If there is a key watchword in this pilot program, it is “pharmacist.” The CMS hopes that PDPs will make greater and better use of pharmacists and that physicians and pharmacists will form a more unified nexus in caring for Part D patients. However, the CMS will not change its policy prohibiting pharmacists from billing for MTM services. The hope is that the PDPs will use their incentive payments from Medicare to reimburse pharmacists, although the CMS has introduced what the American Pharmacists Association (APhA) views as an antipharmacist element in the pilot.

The Academy of Managed Care Pharmacy (AMCP) has been among the groups pushing for more MTM flexibility. Mary Jo Carden, AMCP Vice President of Government and Pharmacy Affairs, says PDPs will have just a short time to assess whether the “enhanced” MTM pilot program, which will be available only in certain geographic areas, suits them well enough to apply for inclusion. The program is scheduled to start in the 2017 plan year. “They have to feel comfortable enough about how they will be judged, and they have to do that in less than a year,” she says. “Plans will have more flexibility as to whether they must perform a comprehensive medical review, for example. And plans will have flexibility to provide some products that could help with medication adherence, such as special compliance packaging and mnemonic devices.”

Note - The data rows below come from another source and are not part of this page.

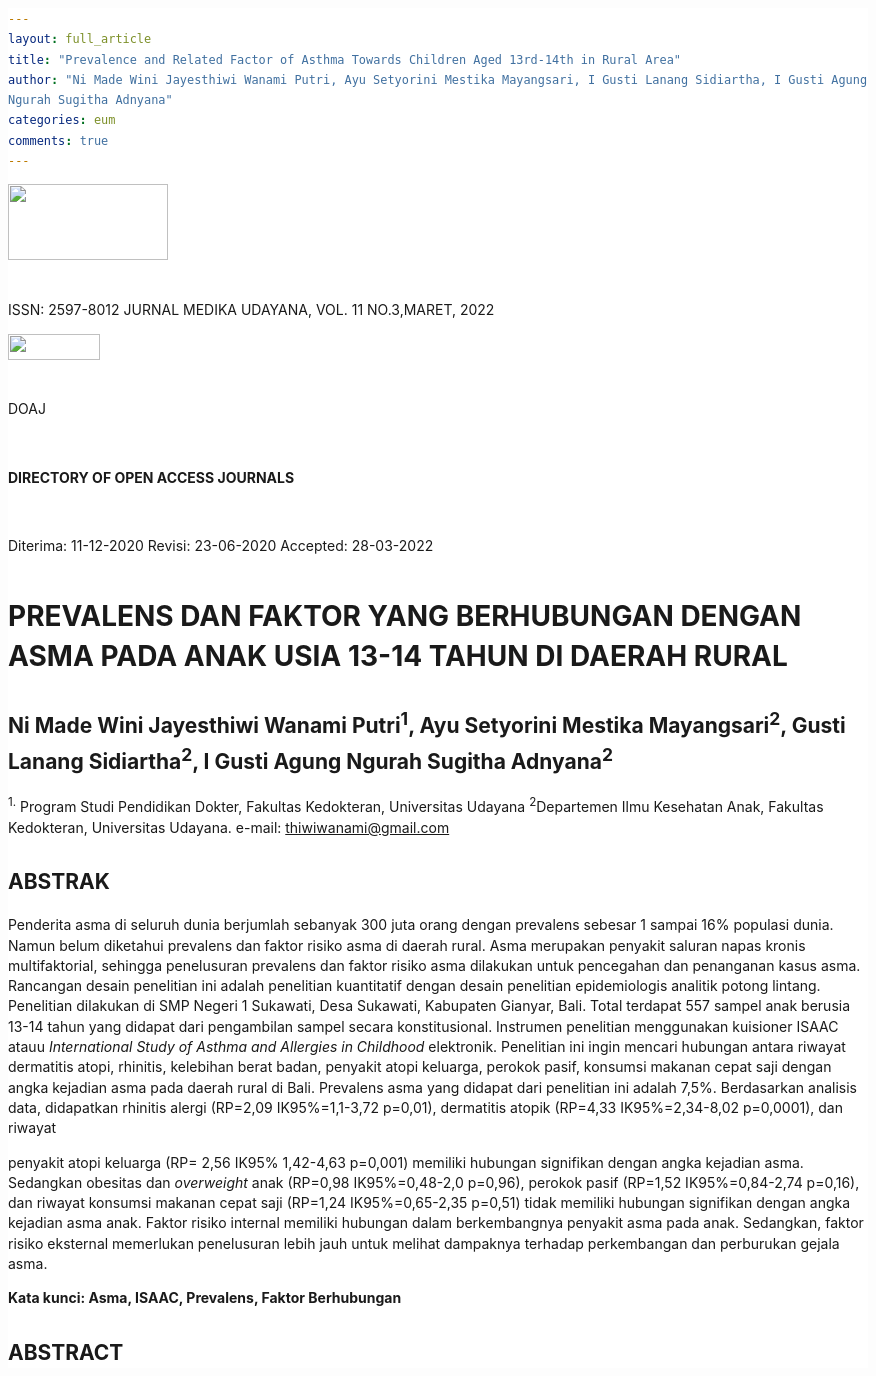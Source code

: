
 ```yaml
---
layout: full_article
title: "Prevalence and Related Factor of Asthma Towards Children Aged 13rd-14th in Rural Area"
author: "Ni Made Wini Jayesthiwi Wanami Putri, Ayu Setyorini Mestika Mayangsari, I Gusti Lanang Sidiartha, I Gusti Agung Ngurah Sugitha Adnyana"
categories: eum
comments: true
---
```


<div><img src="https://jurnal.harianregional.com/media/67655-1.jpg" alt="" style="width:120pt;height:57pt;">
</div><br clear="all">
<p><span class="font4">ISSN: 2597-8012 JURNAL MEDIKA UDAYANA, VOL. 11 NO.3,MARET, 2022</span></p>
<div><img src="https://jurnal.harianregional.com/media/67655-2.jpg" alt="" style="width:69pt;height:19pt;">
</div><br clear="all">
<div>
<p><span class="font1">DOAJ</span></p>
</div><br clear="all">
<div>
<p><span class="font0" style="font-weight:bold;">DIRECTORY OF OPEN ACCESS JOURNALS</span></p>
</div><br clear="all">
<p><span class="font5">Diterima: 11-12-2020 Revisi: 23-06-2020 Accepted: 28-03-2022</span></p><a name="caption1"></a>
<h1><a name="bookmark0"></a><span class="font6" style="font-weight:bold;"><a name="bookmark1"></a>PREVALENS DAN FAKTOR YANG BERHUBUNGAN DENGAN ASMA PADA ANAK USIA 13-14 TAHUN DI DAERAH RURAL</span></h1>
<h2><a name="bookmark2"></a><span class="font5" style="font-weight:bold;"><a name="bookmark3"></a>Ni Made Wini Jayesthiwi Wanami Putri<sup>1</sup>, Ayu Setyorini Mestika Mayangsari<sup>2</sup>, Gusti Lanang Sidiartha<sup>2</sup>, I Gusti Agung Ngurah Sugitha Adnyana<sup>2</sup></span></h2>
<p><span class="font5"><sup>1.</sup> Program Studi Pendidikan Dokter, Fakultas Kedokteran, Universitas Udayana <sup>2</sup>Departemen Ilmu Kesehatan Anak, Fakultas Kedokteran, Universitas Udayana. e-mail: </span><a href="mailto:thiwiwanami@gmail.com"><span class="font5">thiwiwanami@gmail.com</span></a></p>
<h2><a name="bookmark4"></a><span class="font5" style="font-weight:bold;"><a name="bookmark5"></a>ABSTRAK</span></h2>
<p><span class="font5">Penderita asma di seluruh dunia berjumlah sebanyak 300 juta orang dengan prevalens sebesar 1 sampai 16% populasi dunia. Namun belum diketahui prevalens dan faktor risiko asma di daerah rural. Asma merupakan penyakit saluran napas kronis multifaktorial, sehingga penelusuran prevalens dan faktor risiko asma dilakukan untuk pencegahan dan penanganan kasus asma. Rancangan desain penelitian ini adalah penelitian kuantitatif dengan desain penelitian epidemiologis analitik potong lintang. Penelitian dilakukan di SMP Negeri 1 Sukawati, Desa Sukawati, Kabupaten Gianyar, Bali. Total terdapat 557 sampel anak berusia 13-14 tahun yang didapat dari pengambilan sampel secara konstitusional. Instrumen penelitian menggunakan kuisioner ISAAC atauu </span><span class="font5" style="font-style:italic;">International Study of Asthma and Allergies in Childhood</span><span class="font5"> elektronik. Penelitian ini ingin mencari hubungan antara riwayat dermatitis atopi, rhinitis, kelebihan berat badan, penyakit atopi keluarga, perokok pasif, konsumsi makanan cepat saji dengan angka kejadian asma pada daerah rural di Bali. Prevalens asma yang didapat dari penelitian ini adalah 7,5%. Berdasarkan analisis data, didapatkan rhinitis alergi (RP=2,09 IK95%=1,1-3,72 p=0,01), dermatitis atopik (RP=4,33 IK95%=2,34-8,02 p=0,0001), dan riwayat</span></p>
<p><span class="font5">penyakit atopi keluarga (RP= 2,56 IK95% 1,42-4,63 p=0,001) memiliki hubungan signifikan dengan angka kejadian asma. Sedangkan obesitas dan </span><span class="font5" style="font-style:italic;">overweight</span><span class="font5"> anak (RP=0,98 IK95%=0,48-2,0 p=0,96), perokok pasif (RP=1,52 IK95%=0,84-2,74 p=0,16), dan riwayat konsumsi makanan cepat saji (RP=1,24 IK95%=0,65-2,35 p=0,51) tidak memiliki hubungan signifikan dengan angka kejadian asma anak. Faktor risiko internal memiliki hubungan dalam berkembangnya penyakit asma pada anak. Sedangkan, faktor risiko eksternal memerlukan penelusuran lebih jauh untuk melihat dampaknya terhadap perkembangan dan perburukan gejala asma.</span></p>
<p><span class="font5" style="font-weight:bold;">Kata kunci: Asma, ISAAC, Prevalens, Faktor Berhubungan</span></p>
<h2><a name="bookmark6"></a><span class="font5" style="font-weight:bold;"><a name="bookmark7"></a>ABSTRACT</span></h2>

However, questions remain about whether the new payment streams to the PDPs will be ample enough to encourage aggressive new MTM efforts and to compensate for the additional costs to the plans.

Current requirements for MTM targeting allow a Part D plan to set a minimum number of drugs as high as eight, meaning someone would have to be taking eight drugs to qualify. Plans can set that bar much lower if they want, but spending has to exceed $3,138 annually. A member with three or more chronic diseases, out of a list of nine, is eligible. In other words, a plan cannot require members to have four or more chronic diseases. Members who meet all three criteria receive an annual comprehensive medical review and then quarterly targeted medical reviews.

Those three targeting “floors” go out the window in the enhanced pilot program. PDPs can target whomever they want as long as the CMS approves their applications. Only PDPs rated three stars or above will automatically be eligible. Services beyond those previously allowed can be provided. And perhaps most important, the CMS will offer two new payments to participating PDPs: an incentive payment and a performance payment.

The per member/per month incentive payment—which will differ from plan to plan, based on the scope and intensity of MTM services offered—is meant to provide the PDP with additional funds that it could use, for example, to pay in-house or retail pharmacists for providing MTM services. However, the plans will be required to “earn back” those payments in the form of savings.

The performance payment will be based on the PDP meeting quality and cost targets, similar to the structure of the accountable care organization program. For the years 2017 and 2018, those payments will be based on a PDP reducing Medicare Part A and B costs for its members by 2%. That reduction will have to be for the entire PDP membership, not just the members enrolled in the enhanced MTM program. The performance bonus would be a $2 per member increase in the government subsidy to the plan premium, leading to lower beneficiary premiums. Starting in 2019, the CMS hopes to have specific quality standards in place.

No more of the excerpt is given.